US Secretary of State in Yemen, in first high-level diplomatic visit in 20 years

AFP , Tuesday 11 Jan 2011

US Secretary of State Hillary Clinton landed Tuesday in Yemen on a surprise visit aimed at helping to tackle problems that allow Al-Qaeda to threaten both Yemen and the West

The first chief US diplomat to visit Yemen in more than 20 years, US Secretary of State Hillary Clinton said the trip was aimed at going beyond military cooperation to broach a "comprehensive strategy" for tackling Yemen's myriad problems.

The US embassy in the Yemeni capital Sanaa said that Clinton had arrived in the country for a half-day visit "bearing the message of a 'long-term partnership'."

She would meet President Ali Abdullah Saleh to "exchange views on emerging issues and discuss common interests," said an embassy statement.

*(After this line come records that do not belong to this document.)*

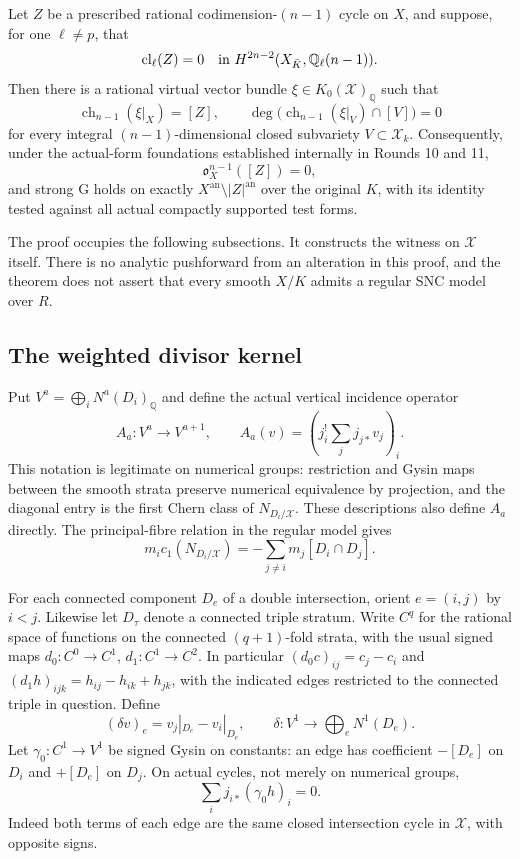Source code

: \begin{theorem}
\label{r12n:main}
Let $Z$ be a prescribed rational codimension-$(n-1)$ cycle on $X$,
and suppose, for one $\ell\ne p$, that
\[
          \operatorname{cl}_{\ell}(Z)=0
          \quad\hbox{in }H^{2n-2}(X_{\bar K},\mathbb Q_\ell(n-1)).
\]
Then there is a rational virtual vector bundle
$\xi\in K_0(\mathcal X)_{\mathbb Q}$ such that
\[
 \operatorname{ch}_{n-1}(\xi|_X)=[Z],\qquad
 \deg\bigl(\operatorname{ch}_{n-1}(\xi|_V)\cap[V]\bigr)=0
\tag{NL2}\label{r12n:witness}
\]
for every integral $(n-1)$-dimensional closed subvariety
$V\subset\mathcal X_k$.  Consequently, under the actual-form
foundations established internally in Rounds 10 and 11,
\[
       \mathfrak o_X^{n-1}([Z])=0,
\]
and strong G holds on exactly $X^{\mathrm{an}}\setminus|Z|^{\mathrm{an}}$
over the original $K$, with its identity tested against all actual
compactly supported test forms.
\end{theorem}

The proof occupies the following subsections.  It constructs the
witness on $\mathcal X$ itself.  There is no analytic pushforward from
an alteration in this proof, and the theorem does not assert that every
smooth $X/K$ admits a regular SNC model over $R$.

\subsection{The weighted divisor kernel}

Put $V^a=\bigoplus_iN^a(D_i)_{\mathbb Q}$ and define the actual
vertical incidence operator
\[
 A_a:V^a\longrightarrow V^{a+1},\qquad
       A_a(v)=\left(j_i^!\sum_jj_{j*}v_j\right)_i.
\tag{NL3}\label{r12n:actual-A}
\]
This notation is legitimate on numerical groups: restriction and
Gysin maps between the smooth strata preserve numerical equivalence
by projection, and the diagonal entry is the first Chern class of
$N_{D_i/\mathcal X}$.  These descriptions also define $A_a$ directly.
The principal-fibre relation in the regular model gives
\[
 m_i c_1(N_{D_i/\mathcal X})
            =-\sum_{j\ne i}m_j[D_i\cap D_j].
\tag{NL4}\label{r12n:normal}
\]

For each connected component $D_e$ of a double intersection, orient
$e=(i,j)$ by $i<j$.  Likewise let $D_\tau$ denote a connected triple
stratum.  Write $C^q$ for the rational space of functions on the
connected $(q+1)$-fold strata, with the usual signed maps
$d_0:C^0\to C^1$, $d_1:C^1\to C^2$.  In particular
$(d_0c)_{ij}=c_j-c_i$ and
$(d_1h)_{ijk}=h_{ij}-h_{ik}+h_{jk}$, with the indicated edges restricted
to the connected triple in question.  Define
\[
 (\delta v)_e=v_j|_{D_e}-v_i|_{D_e},\qquad
       \delta:V^1\longrightarrow\bigoplus_eN^1(D_e).
\]
Let $\gamma_0:C^1\to V^1$ be signed Gysin on constants: an edge
has coefficient $-[D_e]$ on $D_i$ and $+[D_e]$ on $D_j$.
On actual cycles, not merely on numerical groups,
\[
                 \sum_i j_{i*}(\gamma_0h)_i=0.
\tag{NL5}\label{r12n:Jgamma}
\]
Indeed both terms of each edge are the same closed intersection
cycle in $\mathcal X$, with opposite signs.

Saleh's government is fighting not just Al-Qaeda in the Arabian Peninsula (AQAP), but also rebels in the north, secessionists in the south, as well as an acute water shortage, vanishing oil revenues and a deep economic crisis.

US-based analysts fear Yemen's problems are so serious the country risks becoming a failed state like Somalia and allowing Al-Qaeda to take a firm grip on both sides of the world's oil shipping lanes in the Gulf of Aden.

"Yemen is increasingly a very strong partner in our counter-terrorism efforts," Clinton said in a briefing to reporters before undertaking a trip given tight security.

However, she acknowledged the limits of such cooperation.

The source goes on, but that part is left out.